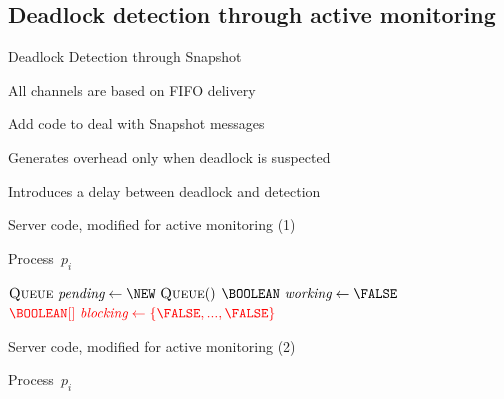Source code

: \subsection{Deadlock detection through active monitoring}

\begin{frame}{Deadlock Detection through Snapshot}

\BI
\item All channels are based on FIFO delivery
\item Add code to deal with Snapshot messages
\EI

\bigskip
{}
\BI
\item Generates overhead only when deadlock is suspected
\item Introduces a delay between deadlock and detection
\EI


\end{frame}

\begin{frame}[shrink]{Server code, modified for active monitoring (1)}


\begin{Procedure}
\caption{Process\ $p_i$}
  $\Queue\ \Pending \gets \NEW\ \Queue()$\;
  $\BOOLEAN\ \Working \gets \FALSE$\;
  $\color{red} \BOOLEAN[]\ \Blocking \gets \{ \FALSE, ..., \FALSE \}$\;
\end{Procedure}

\end{frame}

\begin{frame}[shrink]{Server code, modified for active monitoring (2)}

\begin{Procedure}
\caption{Process\ $p_i$}
\end{Procedure}

\end{frame}

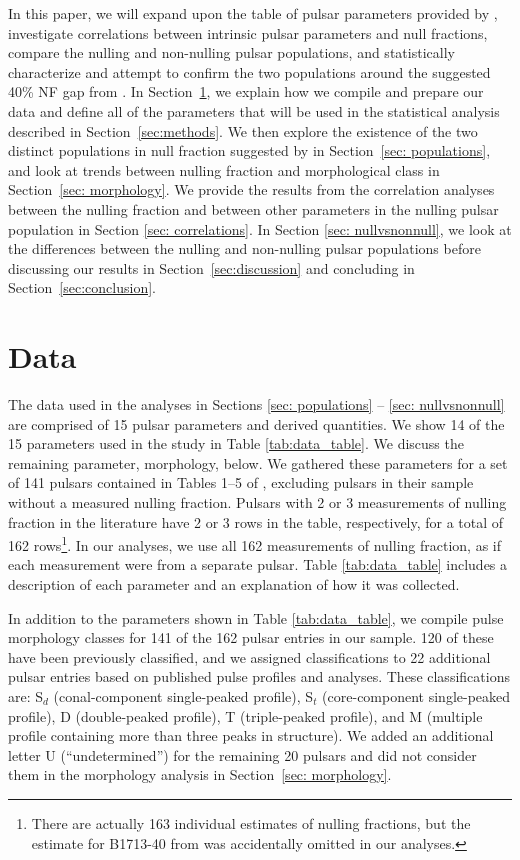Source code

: \documentclass[fleqn,usenatbib]{mnras}
\begin{document}
In this paper, we will expand upon the table of pulsar parameters provided by \citet{Konar2019}, investigate correlations between intrinsic pulsar parameters and null fractions, compare the nulling and non-nulling pulsar populations, and statistically characterize and attempt to confirm the two populations around the suggested 40\% NF gap from \citet{Konar2019}. In Section~\ref{sec:data}, we explain how we compile and prepare our data and define all of the parameters that will be used in the statistical analysis described in Section~\ref{sec:methods}. We then explore the existence of the two distinct populations in null fraction suggested by \citet{Konar2019} in Section~\ref{sec: populations}, and look at trends between nulling fraction and morphological class in Section~\ref{sec: morphology}.  We provide the results from the correlation analyses between the nulling fraction and between other parameters in the nulling pulsar population in Section \ref{sec: correlations}. In Section \ref{sec: nullvsnonnull}, we look at the differences between the nulling and non-nulling pulsar populations before discussing our results in Section~\ref{sec:discussion} and concluding in Section~\ref{sec:conclusion}.
\newpage

\section{Data} 
\label{sec:data}

The data used in the analyses in Sections \ref{sec: populations} -- \ref{sec: nullvsnonnull} are comprised of 15 pulsar parameters and derived quantities. We show 14 of the 15 parameters used in the study in Table \ref{tab:data_table}. We discuss the remaining parameter, morphology, below. We gathered these parameters for a set of 141 pulsars contained in Tables 1--5 of \citet{Konar2019}, excluding pulsars in their sample without a measured nulling fraction. Pulsars with 2 or 3 measurements of nulling fraction in the literature have 2 or 3 rows in the table, respectively, for a total of 162 rows\footnote{There are actually 163 individual estimates of nulling fractions, but the estimate for B1713-40 from \citet{Wang2007} was accidentally omitted in our analyses.}. In our analyses, we use all 162 measurements of nulling fraction, as if each measurement were from a separate pulsar. Table \ref{tab:data_table} includes a description of each parameter and an explanation of how it was collected.

In addition to the parameters shown in Table \ref{tab:data_table}, we compile \citet{Rankin1983} pulse morphology classes for 141 of the 162 pulsar entries in our sample. 120 of these have been previously classified, and we assigned classifications to 22 additional pulsar entries based on published pulse profiles and analyses. These classifications are: S$_d$ (conal-component single-peaked profile), S$_t$ (core-component single-peaked profile), D (double-peaked profile), T (triple-peaked profile), and M (multiple profile containing more than three peaks in structure). We added an additional letter U (``undetermined'') for the remaining 20 pulsars and did not consider them in the morphology analysis in Section~\ref{sec: morphology}.
\end{document}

WORK ORDER:
Please reproduce the entries above exactly, omitting every picture.

FINISHED TASK:
Source code

: \subsection{Deadlock detection through active monitoring}

\begin{frame}{Deadlock Detection through Snapshot}

\BI
\item All channels are based on FIFO delivery
\item Add code to deal with Snapshot messages
\EI

\bigskip
{}
\BI
\item Generates overhead only when deadlock is suspected
\item Introduces a delay between deadlock and detection
\EI


\end{frame}

\begin{frame}[shrink]{Server code, modified for active monitoring (1)}


\begin{Procedure}
\caption{Process\ $p_i$}
  $\Queue\ \Pending \gets \NEW\ \Queue()$\;
  $\BOOLEAN\ \Working \gets \FALSE$\;
  $\color{red} \BOOLEAN[]\ \Blocking \gets \{ \FALSE, ..., \FALSE \}$\;
\end{Procedure}

\end{frame}

\begin{frame}[shrink]{Server code, modified for active monitoring (2)}

\begin{Procedure}
\caption{Process\ $p_i$}
\end{Procedure}

\end{frame}

Source code

: \documentclass[fleqn,usenatbib]{mnras}
\begin{document}
In this paper, we will expand upon the table of pulsar parameters provided by \citet{Konar2019}, investigate correlations between intrinsic pulsar parameters and null fractions, compare the nulling and non-nulling pulsar populations, and statistically characterize and attempt to confirm the two populations around the suggested 40\% NF gap from \citet{Konar2019}. In Section~\ref{sec:data}, we explain how we compile and prepare our data and define all of the parameters that will be used in the statistical analysis described in Section~\ref{sec:methods}. We then explore the existence of the two distinct populations in null fraction suggested by \citet{Konar2019} in Section~\ref{sec: populations}, and look at trends between nulling fraction and morphological class in Section~\ref{sec: morphology}.  We provide the results from the correlation analyses between the nulling fraction and between other parameters in the nulling pulsar population in Section \ref{sec: correlations}. In Section \ref{sec: nullvsnonnull}, we look at the differences between the nulling and non-nulling pulsar populations before discussing our results in Section~\ref{sec:discussion} and concluding in Section~\ref{sec:conclusion}.
\newpage

\section{Data} 
\label{sec:data}

The data used in the analyses in Sections \ref{sec: populations} -- \ref{sec: nullvsnonnull} are comprised of 15 pulsar parameters and derived quantities. We show 14 of the 15 parameters used in the study in Table \ref{tab:data_table}. We discuss the remaining parameter, morphology, below. We gathered these parameters for a set of 141 pulsars contained in Tables 1--5 of \citet{Konar2019}, excluding pulsars in their sample without a measured nulling fraction. Pulsars with 2 or 3 measurements of nulling fraction in the literature have 2 or 3 rows in the table, respectively, for a total of 162 rows\footnote{There are actually 163 individual estimates of nulling fractions, but the estimate for B1713-40 from \citet{Wang2007} was accidentally omitted in our analyses.}. In our analyses, we use all 162 measurements of nulling fraction, as if each measurement were from a separate pulsar. Table \ref{tab:data_table} includes a description of each parameter and an explanation of how it was collected.

In addition to the parameters shown in Table \ref{tab:data_table}, we compile \citet{Rankin1983} pulse morphology classes for 141 of the 162 pulsar entries in our sample. 120 of these have been previously classified, and we assigned classifications to 22 additional pulsar entries based on published pulse profiles and analyses. These classifications are: S$_d$ (conal-component single-peaked profile), S$_t$ (core-component single-peaked profile), D (double-peaked profile), T (triple-peaked profile), and M (multiple profile containing more than three peaks in structure). We added an additional letter U (``undetermined'') for the remaining 20 pulsars and did not consider them in the morphology analysis in Section~\ref{sec: morphology}.
\end{document}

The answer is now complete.